We wish to build a computational model of the flux (movement) of inorganic phosphorus in a lake in which phosphorus flows in closed cycle (in other words, no phosphorus comes in or goes out of the lake). We are going to assume that the phosphorus in the lake has reached a steady state: the levels of phosphorus remain the same over time in each of the reservoirs. In this fictional lake, we will have three reservoirs: phosphorus in living biomass (animals and plants), phosphorus in dead organic matter (detritus), and "unattached" or free inorganic phosphorus dissolved in the water. We are interested in calculating the concentration of phosphorus per each liter of reservoir.
The initial parameters that are described in the Building the Model section should represent the steady state. Suppose, however, that some inorganic phosphorus is suddenly added to the lake? Suppose the amount added is relatively small compared to the amount already present? How will the amount of phosphorus in each of the three major compartment of the lake (inorganic phosphorus, biomass phosphorus, and detritus phosphorus) behave after this perturbation?
Phosphorus in living biomass: 0.2 micromoles per liter
Phosphorus in dead organic matter: 1.0 micromoles per liter
Inorganic phosphorus in lake: 0.1 micromoles per liter
In this model, inorganic phosphorus is taken up (absorbed) by living biomass (plants and animals) dependent on an uptake rate. An average uptake rate for biomass is 2.5 times the amount of inorganic phosphorus and times the amount of phosphorus already in the living biomass. This rate is in units of uptake/micromoles/day.
The phosphorus in living biomass stays there for a certain amount of time known as the residence time. Residence time is defined as the amount of time that a substance will "reside" in a reservoir before it moves on to the next reservoir.

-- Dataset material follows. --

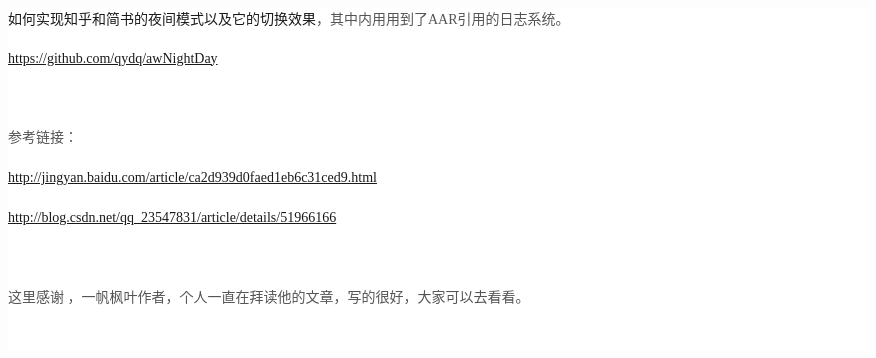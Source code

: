 如何实现知乎和简书的夜间模式以及它的切换效果</a><font color="#555555" face="microsoft yahei"><span style="font-size: 14px; line-height: 24.5px;">，其中内用用到了AAR引用的日志系统。</span></font></p><p style="margin-top: 0px; margin-bottom: 1.1em; box-sizing: border-box;"><font color="#555555" face="microsoft yahei"><span style="font-size: 14px; line-height: 24.5px;">https://github.com/qydq/awNightDay</span></font></p><p style="margin-top: 0px; margin-bottom: 1.1em; box-sizing: border-box;"><font color="#555555" face="microsoft yahei"><span style="font-size: 14px; line-height: 24.5px;"><br></span></font></p><p style="margin-top: 0px; margin-bottom: 1.1em; box-sizing: border-box;"><font color="#555555" face="microsoft yahei"><span style="font-size: 14px; line-height: 24.5px;">参考链接：</span></font></p><p style="margin-top: 0px; margin-bottom: 1.1em; box-sizing: border-box;"><font color="#555555" face="microsoft yahei"><span style="font-size: 14px; line-height: 24.5px;">http://jingyan.baidu.com/article/ca2d939d0faed1eb6c31ced9.html</span></font></p><p style="margin-top: 0px; margin-bottom: 1.1em; box-sizing: border-box;"><font color="#555555" face="microsoft yahei"><span style="font-size: 14px; line-height: 24.5px;">http://blog.csdn.net/qq_23547831/article/details/51966166</span></font></p><p style="margin-top: 0px; margin-bottom: 1.1em; box-sizing: border-box;"><font color="#555555" face="microsoft yahei"><span style="font-size: 14px; line-height: 24.5px;"><br></span></font></p><p style="margin-top: 0px; margin-bottom: 1.1em; box-sizing: border-box;"><font color="#555555" face="microsoft yahei"><span style="font-size: 14px; line-height: 24.5px;">这里感谢 ，一帆枫叶作者，个人一直在拜读他的文章，写的很好，大家可以去看看。</span></font></p><p style="margin-top: 0px; margin-bottom: 1.1em; box-sizing: border-box;"><font color="#555555" face="microsoft yahei"><span style="font-size: 14px; line-height: 24.5px;"><br></span></font></p></div>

The amount of phosphorus that moves from biomass into dead organic matter depends on the residence time and the amount of phosphorus in living matter. For this model, we'll define the residence time as 0.25 per day. In other words, the phosphorus stays in a living organism roughly for 6 hours before it moves on.
Eventually, dead organic matter will decay or decompose. Once this occurs, the phosphorus that was fixed in the matter will become "free", and will dissolve in the water of the lake. The decay rate will describe how quickly organic phosphorus becomes inorganic phosphorus. For this model, we'll set the decay rate at 0.05 per day (some amount of matter decays every 72 minutes).
Run this model for enough time (time units in days) to make sure you see the steady state. At this point, we wish to perturb the system, see if we can throw it out of kilter. At some early time in the simulation (time = 0, time = 0.5 day, your choice). We wish to insert a small amount of phosphorus -- about 0.02 micromoles per liter -- into the cycle to investigate the effects of small amounts of phosphorus on the steady state system. Once you have a perturbed system, you may wish to investigate the effect of various amounts of added phosphorus on the ecosystem.